* [WHAT IS NEEDED]: Look through the records below for the line with "not a you know". Return that line and each one after it up to and including the line with "we recognize that", exactly.

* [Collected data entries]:

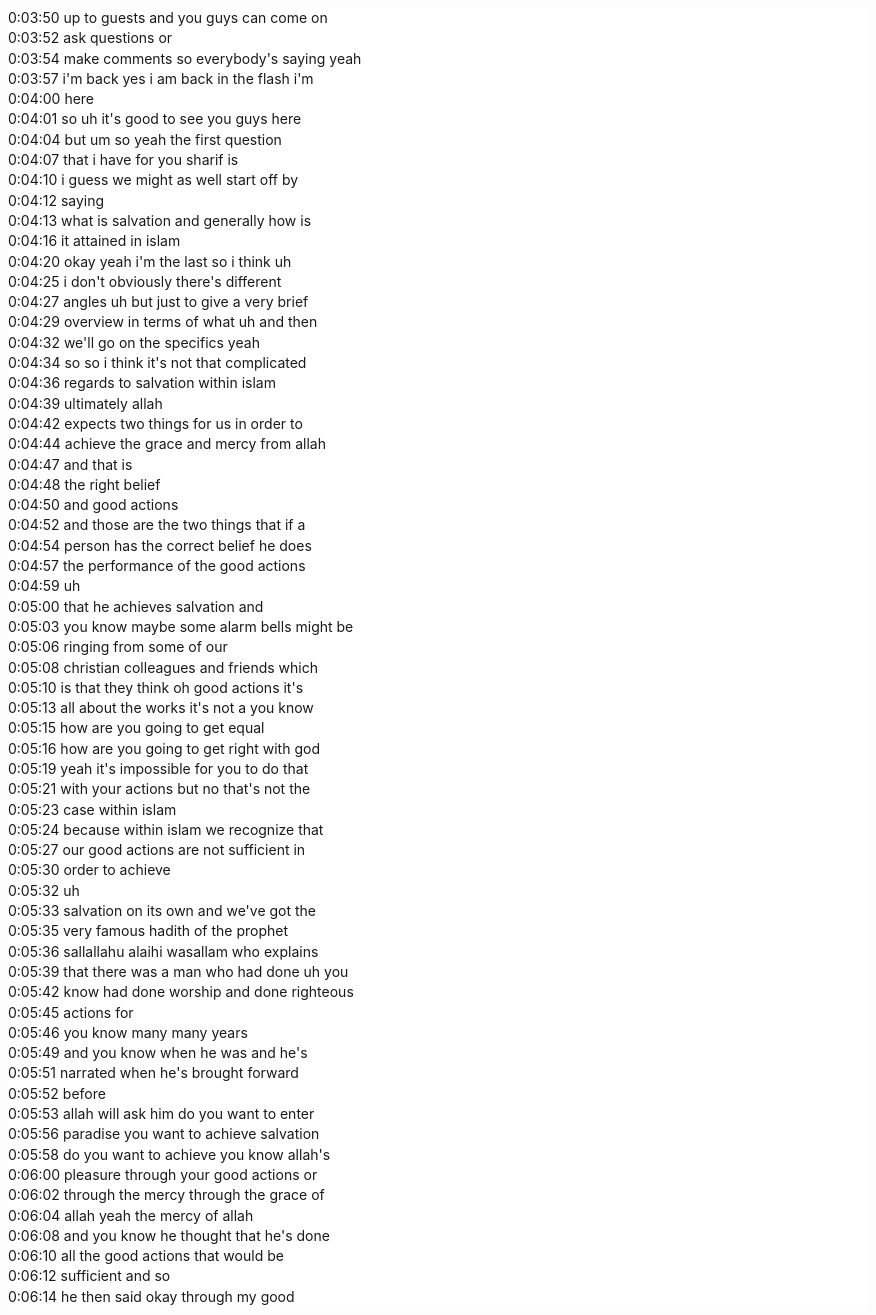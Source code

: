 <a onclick="modifyYTiframeseektime('230')">0:03:50</a> up to guests and you guys can come on  
<a onclick="modifyYTiframeseektime('232')">0:03:52</a> ask questions or  
<a onclick="modifyYTiframeseektime('234')">0:03:54</a> make comments so everybody's saying yeah  
<a onclick="modifyYTiframeseektime('237')">0:03:57</a> i'm back yes i am back in the flash i'm  
<a onclick="modifyYTiframeseektime('240')">0:04:00</a> here  
<a onclick="modifyYTiframeseektime('241')">0:04:01</a> so uh it's good to see you guys here  
<a onclick="modifyYTiframeseektime('244')">0:04:04</a> but um so yeah the first question  
<a onclick="modifyYTiframeseektime('247')">0:04:07</a> that i have for you sharif is  
<a onclick="modifyYTiframeseektime('250')">0:04:10</a> i guess we might as well start off by  
<a onclick="modifyYTiframeseektime('252')">0:04:12</a> saying  
<a onclick="modifyYTiframeseektime('253')">0:04:13</a> what is salvation and generally how is  
<a onclick="modifyYTiframeseektime('256')">0:04:16</a> it attained in islam  
<a onclick="modifyYTiframeseektime('260')">0:04:20</a> okay yeah i'm the last so i think uh  
<a onclick="modifyYTiframeseektime('265')">0:04:25</a> i don't obviously there's different  
<a onclick="modifyYTiframeseektime('267')">0:04:27</a> angles uh but just to give a very brief  
<a onclick="modifyYTiframeseektime('269')">0:04:29</a> overview in terms of what uh and then  
<a onclick="modifyYTiframeseektime('272')">0:04:32</a> we'll go on the specifics yeah  
<a onclick="modifyYTiframeseektime('274')">0:04:34</a> so so i think it's not that complicated  
<a onclick="modifyYTiframeseektime('276')">0:04:36</a> regards to salvation within islam  
<a onclick="modifyYTiframeseektime('279')">0:04:39</a> ultimately allah  
<a onclick="modifyYTiframeseektime('282')">0:04:42</a> expects two things for us in order to  
<a onclick="modifyYTiframeseektime('284')">0:04:44</a> achieve the grace and mercy from allah  
<a onclick="modifyYTiframeseektime('287')">0:04:47</a> and that is  
<a onclick="modifyYTiframeseektime('288')">0:04:48</a> the right belief  
<a onclick="modifyYTiframeseektime('290')">0:04:50</a> and good actions  
<a onclick="modifyYTiframeseektime('292')">0:04:52</a> and those are the two things that if a  
<a onclick="modifyYTiframeseektime('294')">0:04:54</a> person has the correct belief he does  
<a onclick="modifyYTiframeseektime('297')">0:04:57</a> the performance of the good actions  
<a onclick="modifyYTiframeseektime('299')">0:04:59</a> uh  
<a onclick="modifyYTiframeseektime('300')">0:05:00</a> that he achieves salvation and  
<a onclick="modifyYTiframeseektime('303')">0:05:03</a> you know maybe some alarm bells might be  
<a onclick="modifyYTiframeseektime('306')">0:05:06</a> ringing from some of our  
<a onclick="modifyYTiframeseektime('308')">0:05:08</a> christian colleagues and friends which  
<a onclick="modifyYTiframeseektime('310')">0:05:10</a> is that they think oh good actions it's  
<a onclick="modifyYTiframeseektime('313')">0:05:13</a> all about the works it's not a you know  
<a onclick="modifyYTiframeseektime('315')">0:05:15</a> how are you going to get equal  
<a onclick="modifyYTiframeseektime('316')">0:05:16</a> how are you going to get right with god  
<a onclick="modifyYTiframeseektime('319')">0:05:19</a> yeah it's impossible for you to do that  
<a onclick="modifyYTiframeseektime('321')">0:05:21</a> with your actions but no that's not the  
<a onclick="modifyYTiframeseektime('323')">0:05:23</a> case within islam  
<a onclick="modifyYTiframeseektime('324')">0:05:24</a> because within islam we recognize that  
<a onclick="modifyYTiframeseektime('327')">0:05:27</a> our good actions are not sufficient in  
<a onclick="modifyYTiframeseektime('330')">0:05:30</a> order to achieve  
<a onclick="modifyYTiframeseektime('332')">0:05:32</a> uh  
<a onclick="modifyYTiframeseektime('333')">0:05:33</a> salvation on its own and we've got the  
<a onclick="modifyYTiframeseektime('335')">0:05:35</a> very famous hadith of the prophet  
<a onclick="modifyYTiframeseektime('336')">0:05:36</a> sallallahu alaihi wasallam who explains  
<a onclick="modifyYTiframeseektime('339')">0:05:39</a> that there was a man who had done uh you  
<a onclick="modifyYTiframeseektime('342')">0:05:42</a> know had done worship and done righteous  
<a onclick="modifyYTiframeseektime('345')">0:05:45</a> actions for  
<a onclick="modifyYTiframeseektime('346')">0:05:46</a> you know many many years  
<a onclick="modifyYTiframeseektime('349')">0:05:49</a> and you know when he was and he's  
<a onclick="modifyYTiframeseektime('351')">0:05:51</a> narrated when he's brought forward  
<a onclick="modifyYTiframeseektime('352')">0:05:52</a> before  
<a onclick="modifyYTiframeseektime('353')">0:05:53</a> allah will ask him do you want to enter  
<a onclick="modifyYTiframeseektime('356')">0:05:56</a> paradise you want to achieve salvation  
<a onclick="modifyYTiframeseektime('358')">0:05:58</a> do you want to achieve you know allah's  
<a onclick="modifyYTiframeseektime('360')">0:06:00</a> pleasure through your good actions or  
<a onclick="modifyYTiframeseektime('362')">0:06:02</a> through the mercy through the grace of  
<a onclick="modifyYTiframeseektime('364')">0:06:04</a> allah yeah the mercy of allah  
<a onclick="modifyYTiframeseektime('368')">0:06:08</a> and you know he thought that he's done  
<a onclick="modifyYTiframeseektime('370')">0:06:10</a> all the good actions that would be  
<a onclick="modifyYTiframeseektime('372')">0:06:12</a> sufficient and so  
<a onclick="modifyYTiframeseektime('374')">0:06:14</a> he then said okay through my good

* [RESULT]:
<a onclick="modifyYTiframeseektime('313')">0:05:13</a> all about the works it's not a you know  
<a onclick="modifyYTiframeseektime('315')">0:05:15</a> how are you going to get equal  
<a onclick="modifyYTiframeseektime('316')">0:05:16</a> how are you going to get right with god  
<a onclick="modifyYTiframeseektime('319')">0:05:19</a> yeah it's impossible for you to do that  
<a onclick="modifyYTiframeseektime('321')">0:05:21</a> with your actions but no that's not the  
<a onclick="modifyYTiframeseektime('323')">0:05:23</a> case within islam  
<a onclick="modifyYTiframeseektime('324')">0:05:24</a> because within islam we recognize that  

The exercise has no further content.